Discordia entre el gobierno de México y el CDF data de 2022, bajo el mandato de AMLO // El punto central de ésta fue sobre actuación de las fuerzas armadas en seguridad pública
Lunes 6 de abril de 2026, p. 3
Las diferencias entre el gobierno de México y el Comité contra la Desaparición Forzada (CDF) de la Organización de Naciones Unidas (ONU), que se profundizaron el jueves de la semana pasada tras el informe de esa instancia, arrastran un largo historial de desacuerdos que se han ido recrudeciendo en los últimos cuatro años.
Aunque en 2019, la administración del entonces presidente Andrés Manuel López Obrador invitó al CDF a realizar una visita in situ a México para verificar la situación en el país, las resoluciones de éste ocasionaron un distanciamiento en las posturas, que se reafirmó la semana pasada con la respuesta en la que México rechazó el informe del comité al señalar que “omitió” los avances en el tema que se han dado en años recientes.
En agosto de 2019, el gobierno de López Obrador reconoció “la crisis” en torno a las desapariciones en el país y, por primera ocasión, aceptó el alto número de fosas clandestinas y cuerpos localizados que se reportaban, por lo que se abrió al escrutinio internacional del CDF.
Sin embargo, las conclusiones preliminares de esa instancia de la ONU, presentadas en 2022, causaron las primeras diferencias con el gobierno de México.
El comité sostuvo que la delincuencia organizada era “el perpetrador central de desapariciones en México, con diversos grados de participación, aquiescencia u omisiones de servidores públicos”.
Por ello, el organismo recomendó apostar por una política preventiva para enfrentar la causas estructurales de este delito y exhortó al gobierno mexicano “a abandonar el enfoque de militarización de la seguridad pública”.
Frente a ello, el entonces el presidente López Obrador advirtió que organismos como la ONU no podían poner a México en el banquillo de los acusados porque “ahora el Ejército tiene otro papel” y alegó que el gobierno construyó un programa de búsqueda de personas sin precedente.
El 12 de abril de 2022, en un comunicado conjunto, las secretarías de Gobernación (SG) y Relaciones Exteriores (SRE) señalaron que el gobierno mexicano recibía “respetuosamente, con el compromiso de implementar de buena fe”, las recomendaciones del informe sobre la visita a México del CDF.
Al siguiente día, López Obrador rechazó los señalamientos preliminares del organismo y afirmó que no actuaba con apego a la verdad.

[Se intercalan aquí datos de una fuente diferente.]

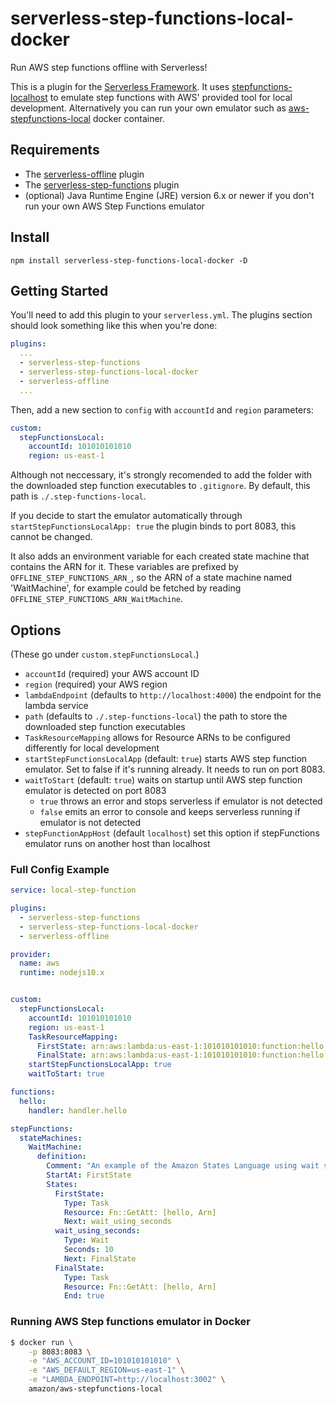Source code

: # serverless-step-functions-local-docker
Run AWS step functions offline with Serverless!

This is a plugin for the [Serverless Framework](https://serverless.com/). It uses [stepfunctions-localhost](https://www.npmjs.com/package/stepfunctions-localhost) to emulate step functions with AWS' provided tool for local development. Alternatively you can run your own emulator such as [aws-stepfunctions-local](https://hub.docker.com/r/amazon/aws-stepfunctions-local) docker container.

## Requirements

- The [serverless-offline](https://www.npmjs.com/package/serverless-offline) plugin
- The [serverless-step-functions](https://www.npmjs.com/package/serverless-step-functions) plugin
- (optional) Java Runtime Engine (JRE) version 6.x or newer if you don't run your own AWS Step Functions emulator

## Install

`npm install serverless-step-functions-local-docker -D`

## Getting Started

You'll need to add this plugin to your `serverless.yml`.  The plugins section should look something like this when you're done:

```yaml
plugins:
  ...
  - serverless-step-functions
  - serverless-step-functions-local-docker
  - serverless-offline
  ...
```

Then, add a new section to `config` with `accountId` and `region` parameters:

```yaml
custom:
  stepFunctionsLocal:
    accountId: 101010101010
    region: us-east-1
```

Although not neccessary, it's strongly recomended to add the folder with the downloaded step function executables to `.gitignore`.  By default, this path is `./.step-functions-local`.

If you decide to start the emulator automatically through `startStepFunctionsLocalApp: true` the plugin binds to port 8083, this cannot be changed.

It also adds an environment variable for each created state machine that contains the ARN for it.  These variables are prefixed by `OFFLINE_STEP_FUNCTIONS_ARN_`, so the ARN of a state machine named 'WaitMachine', for example could be fetched by reading `OFFLINE_STEP_FUNCTIONS_ARN_WaitMachine`.

## Options

(These go under `custom.stepFunctionsLocal`.)

- `accountId` (required) your AWS account ID
- `region` (required) your AWS region
- `lambdaEndpoint` (defaults to `http://localhost:4000`) the endpoint for the lambda service
- `path` (defaults to `./.step-functions-local`) the path to store the downloaded step function executables
- `TaskResourceMapping` allows for Resource ARNs to be configured differently for local development
- `startStepFunctionsLocalApp` (default: `true`) starts AWS step function emulator. Set to false if it's running already. It needs to run on port 8083.  
- `waitToStart` (default: `true`) waits on startup until AWS step function emulator is detected on port 8083
  - `true` throws an error and stops serverless if emulator is not detected
  - `false` emits an error to console and keeps serverless running if emulator is not detected
- `stepFunctionAppHost` (default `localhost`) set this option if stepFunctions emulator runs on another host than localhost

### Full Config Example

```yaml
service: local-step-function

plugins:
  - serverless-step-functions
  - serverless-step-functions-local-docker
  - serverless-offline

provider:
  name: aws
  runtime: nodejs10.x


custom:
  stepFunctionsLocal:
    accountId: 101010101010
    region: us-east-1
    TaskResourceMapping:
      FirstState: arn:aws:lambda:us-east-1:101010101010:function:hello
      FinalState: arn:aws:lambda:us-east-1:101010101010:function:hello
    startStepFunctionsLocalApp: true
    waitToStart: true

functions:
  hello:
    handler: handler.hello

stepFunctions:
  stateMachines:
    WaitMachine:
      definition:
        Comment: "An example of the Amazon States Language using wait states"
        StartAt: FirstState
        States:
          FirstState:
            Type: Task
            Resource: Fn::GetAtt: [hello, Arn]
            Next: wait_using_seconds
          wait_using_seconds:
            Type: Wait
            Seconds: 10
            Next: FinalState
          FinalState:
            Type: Task
            Resource: Fn::GetAtt: [hello, Arn]
            End: true
```

### Running AWS Step functions emulator in Docker
```bash
$ docker run \
    -p 8083:8083 \
    -e "AWS_ACCOUNT_ID=101010101010" \
    -e "AWS_DEFAULT_REGION=us-east-1" \
    -e "LAMBDA_ENDPOINT=http://localhost:3002" \
    amazon/aws-stepfunctions-local
```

El punto central del diferendo se dio sobre la actuación de las fuerzas armadas en materia de seguridad pública, en relación a la intención del ex mandatario de que la Guardia Nacional dependiera del Ejército.
Tras seguir los procesos correspondientes dentro de la convención de la ONU en materia de desapariciones forzadas, el comité difundió el jueves de la semana pasada su informe final en torno a esos crímenes, en el que detalló que remitió “urgentemente” la situación de las desapariciones forzadas en México a la Asamblea General para que ésta considere medidas destinadas a apoyar al Estado en la prevención, investigación, castigo y erradicación de este crimen.
El gobierno de México, por conducto de la SRE y la SG, reaccionó de inmediato y rechazó ese informe, al calificarlo de “tendencioso y falto de rigor jurídico”.